Бедняге Шишмареву вместе с маньчжурским секретарем Айжиндаем во все продолжение обеда пришлось стоять на ногах. Яков Парфентьевич потом жаловался, что он не решился из-за этого попробовать рисовую водку, которую хозяева подавали подогретой в крошечных чашечках. Водкой нас обносили со строгим соблюдением чинов. Сначала заходили к генералу и наливали ему с Перовским, потом — к нам. Здесь выбирали тучных и видных, а уж потом наливали остальным.
— О чем же говорили? — опять спросил поручик Козловский.
— Да так, всякие любезности: как называется город, в котором мы родились, и что у кого болит? А о главном не упомянули ни слова. Уже в конце обеда, окончившегося в седьмом часу, И-шань предложил переговорить о деле, но Николай Николаевич отказался. Он заявил: сегодня будем пировать, а дела отложим до завтра.
Нынче как раз и должно начаться первое деловое свидание. Но я выехал к вам еще до рассвета с приказом.
Через какой-то час после прибытия курьера баржи линейцев снялись с якорей и направились к Айгуню. Провожая первую роту, Прещепенко, Коровин и Козловский выстроили на берегу своих солдат.

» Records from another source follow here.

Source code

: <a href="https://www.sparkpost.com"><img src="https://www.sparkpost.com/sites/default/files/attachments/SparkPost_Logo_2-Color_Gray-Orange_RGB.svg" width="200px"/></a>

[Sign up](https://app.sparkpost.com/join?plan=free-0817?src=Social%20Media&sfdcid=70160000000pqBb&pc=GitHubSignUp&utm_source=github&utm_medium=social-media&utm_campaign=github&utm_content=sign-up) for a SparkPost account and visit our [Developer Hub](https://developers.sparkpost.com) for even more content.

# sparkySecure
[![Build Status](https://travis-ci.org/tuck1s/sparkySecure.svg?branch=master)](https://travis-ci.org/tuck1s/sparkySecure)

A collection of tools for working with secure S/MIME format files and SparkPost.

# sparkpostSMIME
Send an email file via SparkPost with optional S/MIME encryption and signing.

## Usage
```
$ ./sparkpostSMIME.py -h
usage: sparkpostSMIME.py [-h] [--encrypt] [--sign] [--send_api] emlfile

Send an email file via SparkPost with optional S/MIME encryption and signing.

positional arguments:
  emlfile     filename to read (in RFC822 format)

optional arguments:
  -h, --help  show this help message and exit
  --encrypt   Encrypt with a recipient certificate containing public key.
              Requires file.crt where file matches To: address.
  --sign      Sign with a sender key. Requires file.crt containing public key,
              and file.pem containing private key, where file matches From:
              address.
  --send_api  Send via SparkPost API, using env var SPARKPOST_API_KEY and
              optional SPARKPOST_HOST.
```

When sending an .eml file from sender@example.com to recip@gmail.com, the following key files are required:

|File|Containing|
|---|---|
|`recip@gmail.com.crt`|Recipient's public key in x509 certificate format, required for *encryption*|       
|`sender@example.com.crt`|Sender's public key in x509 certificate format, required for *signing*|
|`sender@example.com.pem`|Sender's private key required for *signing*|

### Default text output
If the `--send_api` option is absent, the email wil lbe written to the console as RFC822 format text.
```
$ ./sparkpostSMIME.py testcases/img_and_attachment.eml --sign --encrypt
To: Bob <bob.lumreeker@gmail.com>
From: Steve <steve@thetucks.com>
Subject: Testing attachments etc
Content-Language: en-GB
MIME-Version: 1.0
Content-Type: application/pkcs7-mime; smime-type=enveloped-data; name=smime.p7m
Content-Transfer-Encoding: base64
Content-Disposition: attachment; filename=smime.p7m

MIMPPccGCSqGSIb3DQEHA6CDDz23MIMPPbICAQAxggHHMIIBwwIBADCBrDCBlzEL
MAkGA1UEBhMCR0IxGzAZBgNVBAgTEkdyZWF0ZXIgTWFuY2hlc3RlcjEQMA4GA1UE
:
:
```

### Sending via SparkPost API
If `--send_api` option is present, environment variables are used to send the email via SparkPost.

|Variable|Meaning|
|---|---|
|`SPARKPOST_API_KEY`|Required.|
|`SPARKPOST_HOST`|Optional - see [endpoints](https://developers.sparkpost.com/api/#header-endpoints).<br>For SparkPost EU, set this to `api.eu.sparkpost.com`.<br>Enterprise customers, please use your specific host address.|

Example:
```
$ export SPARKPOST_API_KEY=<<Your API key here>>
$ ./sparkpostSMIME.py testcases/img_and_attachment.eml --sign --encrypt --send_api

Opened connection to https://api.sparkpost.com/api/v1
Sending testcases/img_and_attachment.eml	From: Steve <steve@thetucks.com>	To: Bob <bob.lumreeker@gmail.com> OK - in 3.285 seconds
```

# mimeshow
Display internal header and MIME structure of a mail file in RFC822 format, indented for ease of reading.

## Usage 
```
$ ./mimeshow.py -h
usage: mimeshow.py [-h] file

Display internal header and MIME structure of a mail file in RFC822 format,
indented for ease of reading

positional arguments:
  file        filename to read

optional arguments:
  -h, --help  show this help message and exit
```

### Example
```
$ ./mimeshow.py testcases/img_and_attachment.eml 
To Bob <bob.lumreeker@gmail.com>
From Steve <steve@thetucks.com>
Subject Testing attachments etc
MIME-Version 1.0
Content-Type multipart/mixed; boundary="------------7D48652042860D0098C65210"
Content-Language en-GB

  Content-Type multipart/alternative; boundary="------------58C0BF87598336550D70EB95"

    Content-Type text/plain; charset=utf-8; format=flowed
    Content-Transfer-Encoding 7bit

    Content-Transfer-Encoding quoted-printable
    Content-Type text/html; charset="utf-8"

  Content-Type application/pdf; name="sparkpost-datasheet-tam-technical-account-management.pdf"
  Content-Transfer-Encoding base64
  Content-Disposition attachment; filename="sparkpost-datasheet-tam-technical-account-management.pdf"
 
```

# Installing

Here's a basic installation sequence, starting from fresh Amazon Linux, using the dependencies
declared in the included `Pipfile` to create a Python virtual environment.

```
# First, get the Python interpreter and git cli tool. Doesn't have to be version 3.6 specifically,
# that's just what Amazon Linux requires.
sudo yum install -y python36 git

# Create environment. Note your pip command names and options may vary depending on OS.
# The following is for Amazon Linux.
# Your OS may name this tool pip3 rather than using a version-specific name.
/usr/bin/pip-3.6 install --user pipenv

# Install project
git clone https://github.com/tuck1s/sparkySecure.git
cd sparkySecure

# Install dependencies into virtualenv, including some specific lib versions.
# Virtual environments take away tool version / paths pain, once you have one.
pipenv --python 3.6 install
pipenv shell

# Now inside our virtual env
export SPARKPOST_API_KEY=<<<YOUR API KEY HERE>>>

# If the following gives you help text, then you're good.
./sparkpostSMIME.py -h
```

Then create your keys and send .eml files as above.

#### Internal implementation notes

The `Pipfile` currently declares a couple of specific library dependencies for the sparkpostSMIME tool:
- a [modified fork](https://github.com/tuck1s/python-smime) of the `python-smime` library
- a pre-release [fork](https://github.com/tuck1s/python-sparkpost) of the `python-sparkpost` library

Отъезду из Благовещенска особенно рады были Михайло Леший и Игнат Тюменцев. Для Михайлы кончилось наконец его добровольное заточение в трюме, и он с радостью, потерев ладони, взялся за весло.
— Ты смотри, Михайло, не налегай сразу, — говорили ему соседи. — Болел же…
— Ничего, — отвечал солдат, — на меня эта болезнь раз в год находит. Теперь переболел — долго не тронет.
Игнат радовался тому, что плывет он все ближе и ближе к тем краям, где ждет его Глаша. «А может, опять свидимся. Вдруг станет батальон там, где жена моя невенчанная живет, — думал солдат. — Ох, господи, случилось бы так!»
К стоянке генерал-губернатора у Айгуня прибыли в четвертом часу. Генерал только что вернулся с переговоров, которые длились с десяти часов утра до трех дня, устал и, ожидая к себе князя И-шаня, капитана Дьяченко не принял. Он передал через Шишмарева, что приказ о дальнейшем следовании батальона будет вручен утром.
Яков Парфентьевич Шишмарев был среди тех немногих людей, которые участвовали в переговорах с русской стороны. С утра в Айгунь прибыли он, генерал-губернатор и статский советник Перовский. Позже, с картами, на которых была нанесена предполагаемая граница, пригласили выехавшего наконец на Амур в качестве оберквартирмейстера Будогосского, того самого чиновника, с которым никак не мог поладить Венюков.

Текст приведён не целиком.